§ **Exercise aim**: Look for the word "Training" in the entries below, then copy every line that has it.
== Records provided ==
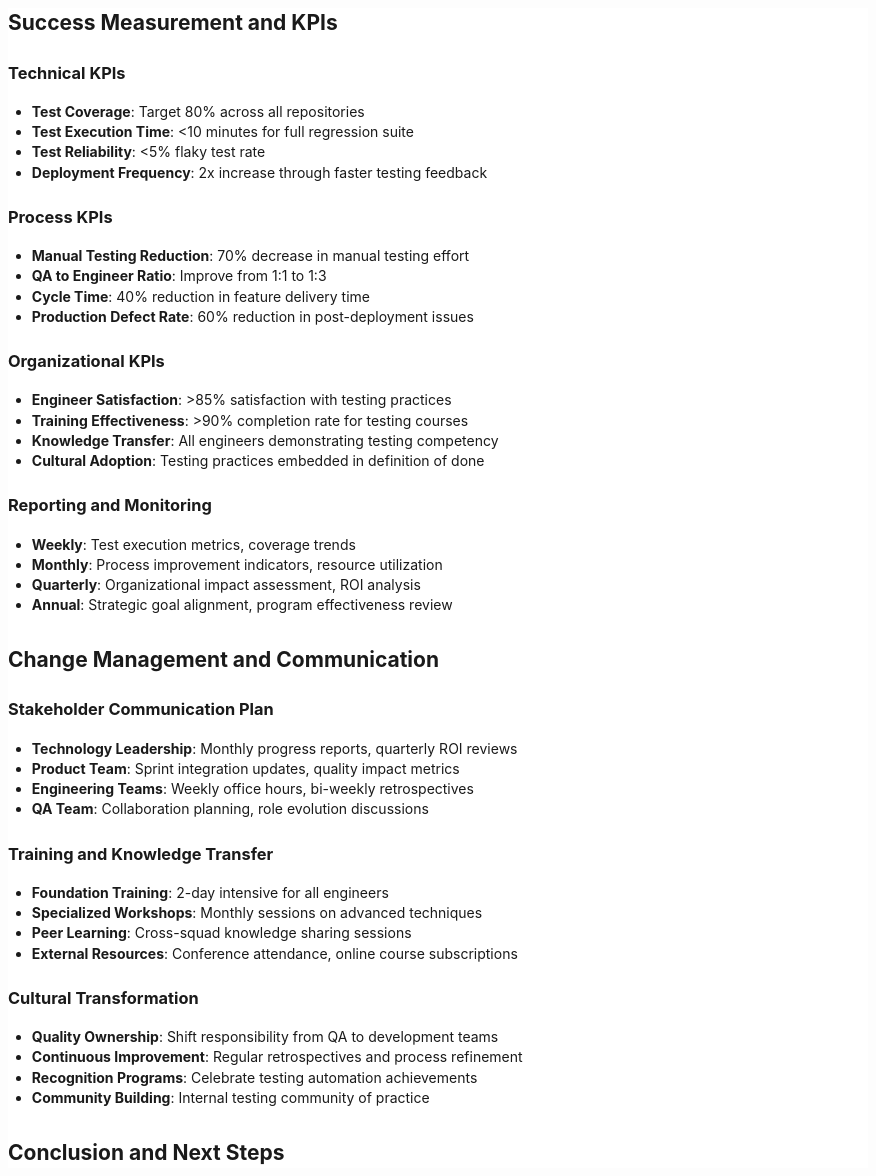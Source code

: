## Success Measurement and KPIs

### Technical KPIs
- **Test Coverage**: Target 80% across all repositories
- **Test Execution Time**: <10 minutes for full regression suite
- **Test Reliability**: <5% flaky test rate
- **Deployment Frequency**: 2x increase through faster testing feedback

### Process KPIs
- **Manual Testing Reduction**: 70% decrease in manual testing effort
- **QA to Engineer Ratio**: Improve from 1:1 to 1:3
- **Cycle Time**: 40% reduction in feature delivery time
- **Production Defect Rate**: 60% reduction in post-deployment issues

### Organizational KPIs
- **Engineer Satisfaction**: >85% satisfaction with testing practices
- **Training Effectiveness**: >90% completion rate for testing courses
- **Knowledge Transfer**: All engineers demonstrating testing competency
- **Cultural Adoption**: Testing practices embedded in definition of done

### Reporting and Monitoring
- **Weekly**: Test execution metrics, coverage trends
- **Monthly**: Process improvement indicators, resource utilization
- **Quarterly**: Organizational impact assessment, ROI analysis
- **Annual**: Strategic goal alignment, program effectiveness review

## Change Management and Communication

### Stakeholder Communication Plan
- **Technology Leadership**: Monthly progress reports, quarterly ROI reviews
- **Product Team**: Sprint integration updates, quality impact metrics
- **Engineering Teams**: Weekly office hours, bi-weekly retrospectives
- **QA Team**: Collaboration planning, role evolution discussions

### Training and Knowledge Transfer
- **Foundation Training**: 2-day intensive for all engineers
- **Specialized Workshops**: Monthly sessions on advanced techniques
- **Peer Learning**: Cross-squad knowledge sharing sessions
- **External Resources**: Conference attendance, online course subscriptions

### Cultural Transformation
- **Quality Ownership**: Shift responsibility from QA to development teams
- **Continuous Improvement**: Regular retrospectives and process refinement
- **Recognition Programs**: Celebrate testing automation achievements
- **Community Building**: Internal testing community of practice

## Conclusion and Next Steps
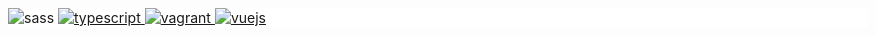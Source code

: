 <img src="https://raw.githubusercontent.com/devicons/devicon/master/icons/sass/sass-original.svg" alt="sass" width="40" height="40"/> </a> <a href="https://www.typescriptlang.org/" target="_blank" rel="noreferrer"> <img src="https://raw.githubusercontent.com/devicons/devicon/master/icons/typescript/typescript-original.svg" alt="typescript" width="40" height="40"/> </a> <a href="https://www.vagrantup.com/" target="_blank" rel="noreferrer"> <img src="https://www.vectorlogo.zone/logos/vagrantup/vagrantup-icon.svg" alt="vagrant" width="40" height="40"/> </a> <a href="https://vuejs.org/" target="_blank" rel="noreferrer"> <img src="https://raw.githubusercontent.com/devicons/devicon/master/icons/vuejs/vuejs-original-wordmark.svg" alt="vuejs" width="40" height="40"/> </a> </p>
===
§ **Task output**:
- **Training Effectiveness**: >90% completion rate for testing courses
### Training and Knowledge Transfer
- **Foundation Training**: 2-day intensive for all engineers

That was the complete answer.